In reality we don’t have a construction for this idealized definition of a multi-linear map. What we have
is actually approximation of a multi-linear map where the encoding algorithm is randomized algorithm.
It’s not a deterministic algorithm. So we don’t just take Ga for the encoding. But then we have a
function that’s called zero-test, which basically allows you to test whether a particular encoding is an
encoding of 0, which helps you do the quality test. The hardness assumptions for multi-linear maps are
analogs to the descript log and the multi-linear DDH. So we have two known constructions for
approximate multi-linear maps and we will be using those.
So now that we have the definition of this multi-linear map, what we will do is we will take the matrices
from the randomized branching program and we will encode each entry in the matrix using the multilinear map. So this notation is a bit abusing notation. This basically means that each entry in this
randomized matrix is encoded using a multi-liner map.
The properties of the multi-linear maps just tells us that we can perform the evaluation of the
randomized branching program underneath the multi-linear map. We can do the whole multiplication
of the matrices and then at the end we can also do the comparisons of the results against the identity
matrix, again using the zero-test function from the multi-linear map.
So is this good enough for hiding the matrices B? I mean it looks pretty good. But here is an attack that
we can still do even if we have done all this encoding with the multi-linear maps. So imagine that we
have a randomized branching program and we will be evaluating this randomized branching program on
two different inputs, x and x prime. So the prescribed way in which we can evaluate this is select the
corresponding matrices and then multiply all of them. However, what we can still do is we can take
subsets of the positions, like consecutive positions, two consecutive positions with only subset of them
and we can do the correct computation and we can compare these two values.

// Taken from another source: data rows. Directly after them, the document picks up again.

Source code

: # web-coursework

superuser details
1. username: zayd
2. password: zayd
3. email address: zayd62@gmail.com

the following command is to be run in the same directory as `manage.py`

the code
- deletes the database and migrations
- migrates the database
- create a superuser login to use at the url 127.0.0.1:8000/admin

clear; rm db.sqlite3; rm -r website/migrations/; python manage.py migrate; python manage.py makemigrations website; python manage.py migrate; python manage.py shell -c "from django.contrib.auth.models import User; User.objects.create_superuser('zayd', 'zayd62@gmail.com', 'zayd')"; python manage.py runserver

We still have the power
to compare these values because the randomized matrices are still aligned and we have the zero-test
property from the multi-linear map. And what this attack roughly maps to is learning whether the
intermediate values in the evaluations of these two functions are equal. This is a graph mapping of what
this attack allows us to learn.
Another type of attack that‘s still not prevented is what is called a mixed input attack. So in a
randomized branching program we have this mapping that tells you which positions in the branching
program are determined by a particular input. So in general in the honest evaluation what you should
be doing is you should be taking matrices that correspond to the same bit when you are evaluating a
branching program. However, so far we haven’t done anything that prevents an evaluator to take an
inconsistent set of matrices for that position. So he can take 1 here and then 0 and 0 here. So this is
what we will call inconsistent matrix selection. You can still do the evaluation and test for the results
because all the randomizing matrices did this to enforce you to take one matrix in each position. But
they didn’t enforce anything about consistency here. So what this attack roughly allows you to learn is
what happens with the evaluation if you fix some internal wires to a particular position, to a particular
bit 0 or 1.
So what is the fix for these two types of attacks that are still remaining? It’s a technique that we call
multiplicative bundling. So what we will do is we will compute constants for all positions in the
branching program that are determined by the same input bit. We will compute constants and we will
multiply them into the B matrices. And this constant will be the property that if you have taken the
matrices, consistent matrices, then these constants will cancel out. They will have product 1. So if these
are the matrices for 0, this 1 they will be canceling out.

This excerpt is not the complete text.